TASK OBJECTIVE
Please find all lines in the data that hold the string "sparse" and copy them.

══ INPUT MATERIAL ══

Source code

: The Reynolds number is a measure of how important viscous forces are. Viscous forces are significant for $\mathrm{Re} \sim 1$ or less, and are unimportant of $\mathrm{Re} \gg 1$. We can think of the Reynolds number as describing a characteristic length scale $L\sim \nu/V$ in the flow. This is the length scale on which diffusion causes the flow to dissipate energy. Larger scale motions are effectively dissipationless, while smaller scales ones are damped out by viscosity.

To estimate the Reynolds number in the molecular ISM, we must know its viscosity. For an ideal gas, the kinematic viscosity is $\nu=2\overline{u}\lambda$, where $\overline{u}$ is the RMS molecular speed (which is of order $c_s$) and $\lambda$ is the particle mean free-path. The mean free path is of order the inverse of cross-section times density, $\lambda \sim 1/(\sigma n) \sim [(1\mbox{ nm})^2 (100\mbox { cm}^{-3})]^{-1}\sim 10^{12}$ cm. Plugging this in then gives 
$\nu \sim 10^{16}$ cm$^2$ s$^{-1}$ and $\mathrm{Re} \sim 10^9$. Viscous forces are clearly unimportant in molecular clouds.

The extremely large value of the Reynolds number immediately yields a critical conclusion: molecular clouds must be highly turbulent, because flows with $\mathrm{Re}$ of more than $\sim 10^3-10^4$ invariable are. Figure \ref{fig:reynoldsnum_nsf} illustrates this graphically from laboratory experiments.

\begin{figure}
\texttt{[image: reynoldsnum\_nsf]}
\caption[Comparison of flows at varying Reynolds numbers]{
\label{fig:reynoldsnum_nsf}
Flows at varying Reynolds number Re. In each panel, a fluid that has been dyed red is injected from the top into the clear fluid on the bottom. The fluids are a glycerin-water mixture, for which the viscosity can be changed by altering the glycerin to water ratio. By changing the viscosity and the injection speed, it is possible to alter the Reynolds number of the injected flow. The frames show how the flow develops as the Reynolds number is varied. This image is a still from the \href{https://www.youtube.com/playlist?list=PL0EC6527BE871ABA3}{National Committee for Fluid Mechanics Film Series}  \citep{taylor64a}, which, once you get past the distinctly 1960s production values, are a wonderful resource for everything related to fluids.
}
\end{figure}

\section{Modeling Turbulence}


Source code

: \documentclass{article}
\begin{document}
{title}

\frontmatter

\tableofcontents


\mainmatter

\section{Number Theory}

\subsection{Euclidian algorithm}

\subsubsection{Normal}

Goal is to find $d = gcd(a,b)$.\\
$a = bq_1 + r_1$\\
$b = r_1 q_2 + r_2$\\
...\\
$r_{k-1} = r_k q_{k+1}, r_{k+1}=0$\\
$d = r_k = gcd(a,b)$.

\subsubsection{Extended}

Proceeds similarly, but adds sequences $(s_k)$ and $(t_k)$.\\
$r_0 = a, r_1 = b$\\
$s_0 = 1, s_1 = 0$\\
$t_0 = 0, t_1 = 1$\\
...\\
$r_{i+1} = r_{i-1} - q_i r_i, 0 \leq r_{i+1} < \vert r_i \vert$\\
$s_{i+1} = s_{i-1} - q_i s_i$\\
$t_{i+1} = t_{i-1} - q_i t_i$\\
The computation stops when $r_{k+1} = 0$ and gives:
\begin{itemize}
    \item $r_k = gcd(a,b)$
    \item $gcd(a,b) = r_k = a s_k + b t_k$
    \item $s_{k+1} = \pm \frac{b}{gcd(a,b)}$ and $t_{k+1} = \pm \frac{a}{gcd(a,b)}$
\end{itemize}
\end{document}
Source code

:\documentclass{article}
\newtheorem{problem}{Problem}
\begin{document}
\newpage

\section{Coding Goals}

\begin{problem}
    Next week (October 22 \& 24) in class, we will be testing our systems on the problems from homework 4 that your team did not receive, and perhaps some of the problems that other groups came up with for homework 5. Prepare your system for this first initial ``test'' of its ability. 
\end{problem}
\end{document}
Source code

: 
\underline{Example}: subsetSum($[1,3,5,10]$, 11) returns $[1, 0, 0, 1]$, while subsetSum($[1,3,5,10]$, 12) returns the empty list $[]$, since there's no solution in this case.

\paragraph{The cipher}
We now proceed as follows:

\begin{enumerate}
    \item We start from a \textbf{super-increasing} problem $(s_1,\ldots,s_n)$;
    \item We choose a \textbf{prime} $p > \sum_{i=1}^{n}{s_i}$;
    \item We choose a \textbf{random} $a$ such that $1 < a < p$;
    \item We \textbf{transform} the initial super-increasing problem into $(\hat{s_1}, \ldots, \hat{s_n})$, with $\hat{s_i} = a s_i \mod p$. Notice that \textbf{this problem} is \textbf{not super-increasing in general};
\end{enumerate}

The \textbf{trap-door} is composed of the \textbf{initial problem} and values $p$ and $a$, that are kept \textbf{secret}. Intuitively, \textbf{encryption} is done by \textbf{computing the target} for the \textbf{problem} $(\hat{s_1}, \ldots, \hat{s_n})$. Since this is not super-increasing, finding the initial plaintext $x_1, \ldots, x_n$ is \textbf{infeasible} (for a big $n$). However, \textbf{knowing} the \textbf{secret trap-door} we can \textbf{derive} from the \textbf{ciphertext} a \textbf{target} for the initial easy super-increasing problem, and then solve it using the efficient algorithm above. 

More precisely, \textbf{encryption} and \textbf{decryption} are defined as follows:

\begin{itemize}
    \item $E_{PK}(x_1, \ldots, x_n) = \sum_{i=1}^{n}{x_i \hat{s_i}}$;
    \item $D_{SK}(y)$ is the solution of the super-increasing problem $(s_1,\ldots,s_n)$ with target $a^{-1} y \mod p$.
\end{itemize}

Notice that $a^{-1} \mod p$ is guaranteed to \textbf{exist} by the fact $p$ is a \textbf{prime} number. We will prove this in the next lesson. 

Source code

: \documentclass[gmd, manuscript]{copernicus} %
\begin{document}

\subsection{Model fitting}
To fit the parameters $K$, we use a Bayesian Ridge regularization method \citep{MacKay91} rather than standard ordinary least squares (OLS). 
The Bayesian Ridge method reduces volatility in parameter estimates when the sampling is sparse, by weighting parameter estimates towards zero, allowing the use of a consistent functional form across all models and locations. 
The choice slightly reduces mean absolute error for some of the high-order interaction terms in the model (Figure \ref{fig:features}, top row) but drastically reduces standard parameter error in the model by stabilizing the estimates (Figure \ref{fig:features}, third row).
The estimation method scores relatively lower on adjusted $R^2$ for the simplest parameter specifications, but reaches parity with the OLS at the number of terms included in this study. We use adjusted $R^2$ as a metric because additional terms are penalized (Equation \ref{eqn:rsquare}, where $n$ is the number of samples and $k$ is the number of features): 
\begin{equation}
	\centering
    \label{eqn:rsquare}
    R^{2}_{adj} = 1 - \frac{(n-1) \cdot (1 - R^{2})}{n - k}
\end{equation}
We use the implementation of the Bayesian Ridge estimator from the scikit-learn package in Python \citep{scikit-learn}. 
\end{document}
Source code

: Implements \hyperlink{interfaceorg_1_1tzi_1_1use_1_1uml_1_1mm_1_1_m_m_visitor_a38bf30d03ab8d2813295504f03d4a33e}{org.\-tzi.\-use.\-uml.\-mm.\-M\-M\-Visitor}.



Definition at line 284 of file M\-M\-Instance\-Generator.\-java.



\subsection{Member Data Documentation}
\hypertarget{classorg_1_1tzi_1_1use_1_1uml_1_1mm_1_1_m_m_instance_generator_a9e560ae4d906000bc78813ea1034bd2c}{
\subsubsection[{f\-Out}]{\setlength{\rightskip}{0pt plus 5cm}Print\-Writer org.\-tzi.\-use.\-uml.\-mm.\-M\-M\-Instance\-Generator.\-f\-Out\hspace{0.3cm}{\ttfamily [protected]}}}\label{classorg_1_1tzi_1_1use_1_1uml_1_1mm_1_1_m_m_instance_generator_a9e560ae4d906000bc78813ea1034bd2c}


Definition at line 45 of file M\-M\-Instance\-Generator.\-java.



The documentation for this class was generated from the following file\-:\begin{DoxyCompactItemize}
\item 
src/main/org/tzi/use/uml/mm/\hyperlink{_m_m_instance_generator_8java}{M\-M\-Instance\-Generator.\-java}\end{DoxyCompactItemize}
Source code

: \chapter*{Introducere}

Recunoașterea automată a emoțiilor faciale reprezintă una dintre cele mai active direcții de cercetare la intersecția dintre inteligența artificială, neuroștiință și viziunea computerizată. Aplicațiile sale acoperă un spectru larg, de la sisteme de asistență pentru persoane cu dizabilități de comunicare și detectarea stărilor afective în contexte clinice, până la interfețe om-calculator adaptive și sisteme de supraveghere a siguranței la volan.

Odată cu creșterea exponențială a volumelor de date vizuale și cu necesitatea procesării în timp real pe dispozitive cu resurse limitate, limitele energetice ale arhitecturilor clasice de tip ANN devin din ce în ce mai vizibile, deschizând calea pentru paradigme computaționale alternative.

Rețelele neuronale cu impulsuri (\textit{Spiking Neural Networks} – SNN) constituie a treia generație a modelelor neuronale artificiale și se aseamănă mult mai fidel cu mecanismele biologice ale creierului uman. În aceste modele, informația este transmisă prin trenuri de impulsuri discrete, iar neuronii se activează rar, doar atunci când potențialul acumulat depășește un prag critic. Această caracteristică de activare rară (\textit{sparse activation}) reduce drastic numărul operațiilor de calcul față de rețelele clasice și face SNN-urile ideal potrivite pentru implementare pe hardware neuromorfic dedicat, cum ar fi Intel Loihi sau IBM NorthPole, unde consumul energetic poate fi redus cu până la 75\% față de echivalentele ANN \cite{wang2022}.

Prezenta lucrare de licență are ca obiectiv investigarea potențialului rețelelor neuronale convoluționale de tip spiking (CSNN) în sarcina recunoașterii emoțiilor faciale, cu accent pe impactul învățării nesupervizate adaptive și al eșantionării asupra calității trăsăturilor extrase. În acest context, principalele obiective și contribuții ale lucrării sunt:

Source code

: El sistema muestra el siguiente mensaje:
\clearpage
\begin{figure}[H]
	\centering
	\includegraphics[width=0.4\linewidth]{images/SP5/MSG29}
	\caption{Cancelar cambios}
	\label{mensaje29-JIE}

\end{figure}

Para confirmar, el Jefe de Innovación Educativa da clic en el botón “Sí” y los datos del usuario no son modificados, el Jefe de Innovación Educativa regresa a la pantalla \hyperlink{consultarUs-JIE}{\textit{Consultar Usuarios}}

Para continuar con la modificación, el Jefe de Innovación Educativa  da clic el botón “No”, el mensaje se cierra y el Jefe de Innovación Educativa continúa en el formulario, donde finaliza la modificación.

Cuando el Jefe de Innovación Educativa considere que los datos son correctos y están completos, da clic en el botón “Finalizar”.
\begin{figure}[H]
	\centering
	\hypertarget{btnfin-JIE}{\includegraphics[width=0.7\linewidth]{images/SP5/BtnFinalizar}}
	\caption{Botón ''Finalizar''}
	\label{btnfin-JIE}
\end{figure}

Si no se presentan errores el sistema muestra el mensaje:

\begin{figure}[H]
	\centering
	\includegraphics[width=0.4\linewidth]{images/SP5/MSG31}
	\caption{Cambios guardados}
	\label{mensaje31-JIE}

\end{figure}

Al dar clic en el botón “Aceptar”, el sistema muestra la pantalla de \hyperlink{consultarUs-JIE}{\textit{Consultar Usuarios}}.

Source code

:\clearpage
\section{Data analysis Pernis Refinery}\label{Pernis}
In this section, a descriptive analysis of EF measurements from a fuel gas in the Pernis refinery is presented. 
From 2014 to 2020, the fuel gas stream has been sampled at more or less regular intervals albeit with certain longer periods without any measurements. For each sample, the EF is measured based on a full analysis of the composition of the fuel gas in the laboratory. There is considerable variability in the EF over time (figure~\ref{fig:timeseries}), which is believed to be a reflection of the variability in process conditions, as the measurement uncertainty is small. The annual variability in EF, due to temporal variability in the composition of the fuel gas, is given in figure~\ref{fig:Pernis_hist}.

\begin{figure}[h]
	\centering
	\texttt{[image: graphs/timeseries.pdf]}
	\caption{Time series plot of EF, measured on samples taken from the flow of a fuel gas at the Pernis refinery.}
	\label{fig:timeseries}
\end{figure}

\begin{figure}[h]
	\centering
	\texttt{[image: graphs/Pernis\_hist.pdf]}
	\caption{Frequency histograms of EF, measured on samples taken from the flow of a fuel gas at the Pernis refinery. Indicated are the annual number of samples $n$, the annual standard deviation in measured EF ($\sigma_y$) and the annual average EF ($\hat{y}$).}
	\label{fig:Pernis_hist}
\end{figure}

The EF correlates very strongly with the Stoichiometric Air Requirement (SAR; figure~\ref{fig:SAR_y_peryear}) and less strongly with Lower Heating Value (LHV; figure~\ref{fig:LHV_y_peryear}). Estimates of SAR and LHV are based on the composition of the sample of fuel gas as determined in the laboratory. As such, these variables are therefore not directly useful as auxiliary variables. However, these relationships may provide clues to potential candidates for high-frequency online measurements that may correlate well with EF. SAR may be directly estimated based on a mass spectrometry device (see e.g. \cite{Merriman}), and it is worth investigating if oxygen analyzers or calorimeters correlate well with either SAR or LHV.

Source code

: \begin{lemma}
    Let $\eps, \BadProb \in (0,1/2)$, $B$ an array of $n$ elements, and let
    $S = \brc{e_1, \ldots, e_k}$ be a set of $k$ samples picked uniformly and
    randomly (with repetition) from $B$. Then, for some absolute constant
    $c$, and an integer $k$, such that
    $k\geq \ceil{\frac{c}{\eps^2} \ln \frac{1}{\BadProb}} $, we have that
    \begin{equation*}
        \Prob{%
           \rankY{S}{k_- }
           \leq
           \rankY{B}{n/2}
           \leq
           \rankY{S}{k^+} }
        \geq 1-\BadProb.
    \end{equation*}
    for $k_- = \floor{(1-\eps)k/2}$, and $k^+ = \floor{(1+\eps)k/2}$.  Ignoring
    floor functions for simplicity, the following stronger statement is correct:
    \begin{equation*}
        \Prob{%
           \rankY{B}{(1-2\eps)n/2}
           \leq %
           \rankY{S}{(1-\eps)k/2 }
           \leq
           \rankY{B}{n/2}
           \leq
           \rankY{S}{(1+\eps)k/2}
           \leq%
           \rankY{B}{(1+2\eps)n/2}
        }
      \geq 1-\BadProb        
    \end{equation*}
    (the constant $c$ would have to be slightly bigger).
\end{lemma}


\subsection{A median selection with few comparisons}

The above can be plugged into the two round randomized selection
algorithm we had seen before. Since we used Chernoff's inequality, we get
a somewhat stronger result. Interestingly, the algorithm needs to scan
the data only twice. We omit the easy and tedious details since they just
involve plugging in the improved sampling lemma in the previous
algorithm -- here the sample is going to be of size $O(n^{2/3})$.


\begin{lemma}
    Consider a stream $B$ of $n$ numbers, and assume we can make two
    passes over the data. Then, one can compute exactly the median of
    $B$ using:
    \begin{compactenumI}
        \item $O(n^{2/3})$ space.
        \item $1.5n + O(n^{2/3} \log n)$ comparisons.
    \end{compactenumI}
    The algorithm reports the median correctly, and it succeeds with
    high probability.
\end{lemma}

═══

ANSWER TO THIS PROBLEM
The Bayesian Ridge method reduces volatility in parameter estimates when the sampling is sparse, by weighting parameter estimates towards zero, allowing the use of a consistent functional form across all models and locations. 
Rețelele neuronale cu impulsuri (\textit{Spiking Neural Networks} – SNN) constituie a treia generație a modelelor neuronale artificiale și se aseamănă mult mai fidel cu mecanismele biologice ale creierului uman. În aceste modele, informația este transmisă prin trenuri de impulsuri discrete, iar neuronii se activează rar, doar atunci când potențialul acumulat depășește un prag critic. Această caracteristică de activare rară (\textit{sparse activation}) reduce drastic numărul operațiilor de calcul față de rețelele clasice și face SNN-urile ideal potrivite pentru implementare pe hardware neuromorfic dedicat, cum ar fi Intel Loihi sau IBM NorthPole, unde consumul energetic poate fi redus cu până la 75\% față de echivalentele ANN \cite{wang2022}.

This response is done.